In a sign of the times, business executives say cyber criminals pose a greater threat to their companies than insider traders.
A survey, done by global information security company Cyber-Ark Software, said 57 percent of C-level executives surveyed said cyber security over the next one to three years will pose a greater risk in security than people trading on inside information. Cyber-Ark Software surveyed 1,422 IT staff members and C-level execs for the Trust, Security and Passwords report, which is to be released imminently.
The survey pointed to recent data breaches, like the one at EMC's RSA Security Division, as examples of a greater need for better control of important internal information. The survey found 25 percent of respondents said their use of privileged accounts was not being monitored.
Increased awareness that attack vectors can and do originate from both external and internal sources can be attributed in large part to the spectacular external-born breaches that drew headlines in the past year, including the NASDAQ and Gawker breaches. Regardless of the attack vector, the targets inside an enterprise remain the same - highly sensitive intellectual, financial and customer information, Adam Bosnian, executive vice president Americas and corporate development, Cyber-Ark Software, said in a statement.

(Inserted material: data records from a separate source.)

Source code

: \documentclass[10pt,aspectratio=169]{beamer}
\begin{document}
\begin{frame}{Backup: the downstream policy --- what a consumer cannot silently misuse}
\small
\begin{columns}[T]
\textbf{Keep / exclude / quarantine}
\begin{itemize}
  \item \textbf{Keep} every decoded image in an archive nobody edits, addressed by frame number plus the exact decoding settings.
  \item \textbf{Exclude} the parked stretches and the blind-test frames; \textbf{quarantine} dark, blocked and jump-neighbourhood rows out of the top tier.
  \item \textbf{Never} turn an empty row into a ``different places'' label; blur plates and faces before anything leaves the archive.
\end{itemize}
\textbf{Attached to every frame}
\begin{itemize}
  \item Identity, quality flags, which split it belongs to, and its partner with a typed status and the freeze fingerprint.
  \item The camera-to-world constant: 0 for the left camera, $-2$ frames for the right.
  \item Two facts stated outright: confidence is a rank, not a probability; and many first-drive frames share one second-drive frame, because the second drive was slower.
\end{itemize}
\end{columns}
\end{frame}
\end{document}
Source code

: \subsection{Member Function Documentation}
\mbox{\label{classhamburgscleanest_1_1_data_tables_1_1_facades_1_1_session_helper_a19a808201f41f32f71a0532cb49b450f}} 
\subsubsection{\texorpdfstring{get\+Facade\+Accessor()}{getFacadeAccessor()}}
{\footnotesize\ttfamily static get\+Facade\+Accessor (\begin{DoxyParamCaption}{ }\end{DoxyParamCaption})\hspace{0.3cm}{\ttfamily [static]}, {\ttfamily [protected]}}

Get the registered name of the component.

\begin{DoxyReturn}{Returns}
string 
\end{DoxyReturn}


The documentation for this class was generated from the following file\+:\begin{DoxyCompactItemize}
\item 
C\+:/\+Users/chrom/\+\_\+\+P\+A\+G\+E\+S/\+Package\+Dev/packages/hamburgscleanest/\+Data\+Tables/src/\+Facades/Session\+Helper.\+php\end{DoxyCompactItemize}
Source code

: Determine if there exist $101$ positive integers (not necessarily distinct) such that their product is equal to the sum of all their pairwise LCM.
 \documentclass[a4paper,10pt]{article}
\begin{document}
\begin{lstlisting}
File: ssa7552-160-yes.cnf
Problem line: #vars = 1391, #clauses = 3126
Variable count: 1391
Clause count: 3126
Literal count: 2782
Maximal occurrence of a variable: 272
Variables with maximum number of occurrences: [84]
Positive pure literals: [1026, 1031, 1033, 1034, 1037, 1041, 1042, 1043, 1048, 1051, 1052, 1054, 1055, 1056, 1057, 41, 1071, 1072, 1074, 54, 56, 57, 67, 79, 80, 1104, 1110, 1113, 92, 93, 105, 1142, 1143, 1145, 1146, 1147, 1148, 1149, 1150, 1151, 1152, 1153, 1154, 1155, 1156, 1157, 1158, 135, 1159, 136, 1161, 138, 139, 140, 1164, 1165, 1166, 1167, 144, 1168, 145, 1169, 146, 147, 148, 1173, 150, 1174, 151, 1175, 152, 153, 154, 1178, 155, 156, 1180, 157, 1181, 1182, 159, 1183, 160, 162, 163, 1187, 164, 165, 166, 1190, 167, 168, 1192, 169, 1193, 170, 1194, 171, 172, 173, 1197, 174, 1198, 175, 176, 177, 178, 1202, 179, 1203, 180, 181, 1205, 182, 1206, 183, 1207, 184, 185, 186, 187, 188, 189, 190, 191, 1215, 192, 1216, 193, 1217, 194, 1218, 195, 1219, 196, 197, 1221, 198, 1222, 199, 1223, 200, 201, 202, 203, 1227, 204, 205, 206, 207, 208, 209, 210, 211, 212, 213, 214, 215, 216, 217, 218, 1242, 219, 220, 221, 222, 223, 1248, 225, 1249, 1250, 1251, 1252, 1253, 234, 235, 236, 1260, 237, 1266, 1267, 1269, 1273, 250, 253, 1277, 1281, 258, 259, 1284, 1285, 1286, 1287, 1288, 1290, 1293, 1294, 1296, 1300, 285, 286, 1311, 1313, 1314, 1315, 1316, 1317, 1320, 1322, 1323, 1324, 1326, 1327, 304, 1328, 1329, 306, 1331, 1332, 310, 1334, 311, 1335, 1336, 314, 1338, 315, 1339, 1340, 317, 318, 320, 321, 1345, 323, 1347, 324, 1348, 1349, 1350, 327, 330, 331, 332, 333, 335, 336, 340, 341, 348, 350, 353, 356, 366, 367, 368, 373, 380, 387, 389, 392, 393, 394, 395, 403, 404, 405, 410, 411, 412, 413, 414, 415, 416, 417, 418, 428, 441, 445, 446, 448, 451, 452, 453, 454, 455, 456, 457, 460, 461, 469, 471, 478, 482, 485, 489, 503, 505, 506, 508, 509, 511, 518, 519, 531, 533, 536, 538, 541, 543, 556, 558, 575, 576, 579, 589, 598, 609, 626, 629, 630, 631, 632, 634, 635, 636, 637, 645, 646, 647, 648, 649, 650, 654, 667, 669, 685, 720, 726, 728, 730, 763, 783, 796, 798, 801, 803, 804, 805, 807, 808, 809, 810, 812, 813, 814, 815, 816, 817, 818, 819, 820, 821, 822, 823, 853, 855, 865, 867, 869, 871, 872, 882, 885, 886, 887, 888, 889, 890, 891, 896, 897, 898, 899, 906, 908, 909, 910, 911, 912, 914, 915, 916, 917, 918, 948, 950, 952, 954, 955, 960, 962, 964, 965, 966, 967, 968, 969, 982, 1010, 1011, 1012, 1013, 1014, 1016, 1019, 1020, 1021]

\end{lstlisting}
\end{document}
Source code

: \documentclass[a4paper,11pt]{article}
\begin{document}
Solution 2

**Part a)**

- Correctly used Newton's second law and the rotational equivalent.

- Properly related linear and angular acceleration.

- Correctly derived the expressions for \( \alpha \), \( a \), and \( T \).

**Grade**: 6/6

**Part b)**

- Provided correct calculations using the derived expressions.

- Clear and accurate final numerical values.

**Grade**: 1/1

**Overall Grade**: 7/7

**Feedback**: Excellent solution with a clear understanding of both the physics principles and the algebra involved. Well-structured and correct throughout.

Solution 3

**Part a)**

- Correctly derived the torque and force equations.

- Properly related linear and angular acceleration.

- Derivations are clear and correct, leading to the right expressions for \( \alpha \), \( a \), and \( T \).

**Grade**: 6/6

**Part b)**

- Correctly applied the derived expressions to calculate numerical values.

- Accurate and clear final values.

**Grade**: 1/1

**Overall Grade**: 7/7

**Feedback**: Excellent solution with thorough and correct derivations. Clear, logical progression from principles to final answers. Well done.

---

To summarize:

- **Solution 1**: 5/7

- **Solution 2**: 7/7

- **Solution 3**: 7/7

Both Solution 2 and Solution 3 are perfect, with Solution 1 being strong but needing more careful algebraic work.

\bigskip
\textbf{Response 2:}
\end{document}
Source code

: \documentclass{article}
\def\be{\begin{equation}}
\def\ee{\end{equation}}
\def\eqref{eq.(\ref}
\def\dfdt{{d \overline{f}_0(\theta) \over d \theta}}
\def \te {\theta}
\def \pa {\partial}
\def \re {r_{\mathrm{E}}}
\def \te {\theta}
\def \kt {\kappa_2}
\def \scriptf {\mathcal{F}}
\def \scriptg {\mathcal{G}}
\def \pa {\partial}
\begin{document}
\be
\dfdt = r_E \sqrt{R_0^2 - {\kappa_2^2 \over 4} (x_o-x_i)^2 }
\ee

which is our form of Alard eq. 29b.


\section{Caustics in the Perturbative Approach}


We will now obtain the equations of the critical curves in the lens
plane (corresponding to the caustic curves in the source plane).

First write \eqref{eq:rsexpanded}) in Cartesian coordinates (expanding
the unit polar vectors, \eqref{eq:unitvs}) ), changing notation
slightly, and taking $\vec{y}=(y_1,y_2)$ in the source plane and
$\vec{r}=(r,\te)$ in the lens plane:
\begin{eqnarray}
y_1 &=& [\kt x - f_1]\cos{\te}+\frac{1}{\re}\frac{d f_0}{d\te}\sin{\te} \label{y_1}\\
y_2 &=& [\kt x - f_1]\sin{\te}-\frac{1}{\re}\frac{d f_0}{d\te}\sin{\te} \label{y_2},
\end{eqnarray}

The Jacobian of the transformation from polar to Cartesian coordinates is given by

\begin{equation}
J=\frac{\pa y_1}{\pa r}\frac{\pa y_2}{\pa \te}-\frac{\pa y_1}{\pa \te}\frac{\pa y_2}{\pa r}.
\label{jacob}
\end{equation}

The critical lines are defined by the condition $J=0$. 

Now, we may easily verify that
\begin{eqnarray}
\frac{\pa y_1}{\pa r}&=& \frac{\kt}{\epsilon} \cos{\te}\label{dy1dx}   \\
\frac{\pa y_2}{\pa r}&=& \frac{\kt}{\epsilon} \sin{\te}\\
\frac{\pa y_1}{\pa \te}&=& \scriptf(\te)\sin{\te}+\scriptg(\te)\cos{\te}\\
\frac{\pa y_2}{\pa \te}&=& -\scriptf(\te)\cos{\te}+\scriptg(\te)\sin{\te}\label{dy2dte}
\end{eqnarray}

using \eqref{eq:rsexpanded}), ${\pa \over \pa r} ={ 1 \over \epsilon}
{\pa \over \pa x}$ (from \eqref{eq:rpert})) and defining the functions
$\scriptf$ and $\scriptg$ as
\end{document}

The survey said traditional threats to company secrets such as insider trading and snooping were still out there as well. Twenty percent of respondents admitted sabotage via insider trading. Meanwhile, the respondents said 48 percent of IT managers were likely to snoop. Still, cyber threats represented most prominent concern for the respondents.
Privileged accounts are the key tool that external attackers and insiders leverage to access and exfiltrate an organization's sensitive information. Security teams need to start with improving the protection of these key internal targets -- not simply building bigger walls around the enterprise, Bosnian said.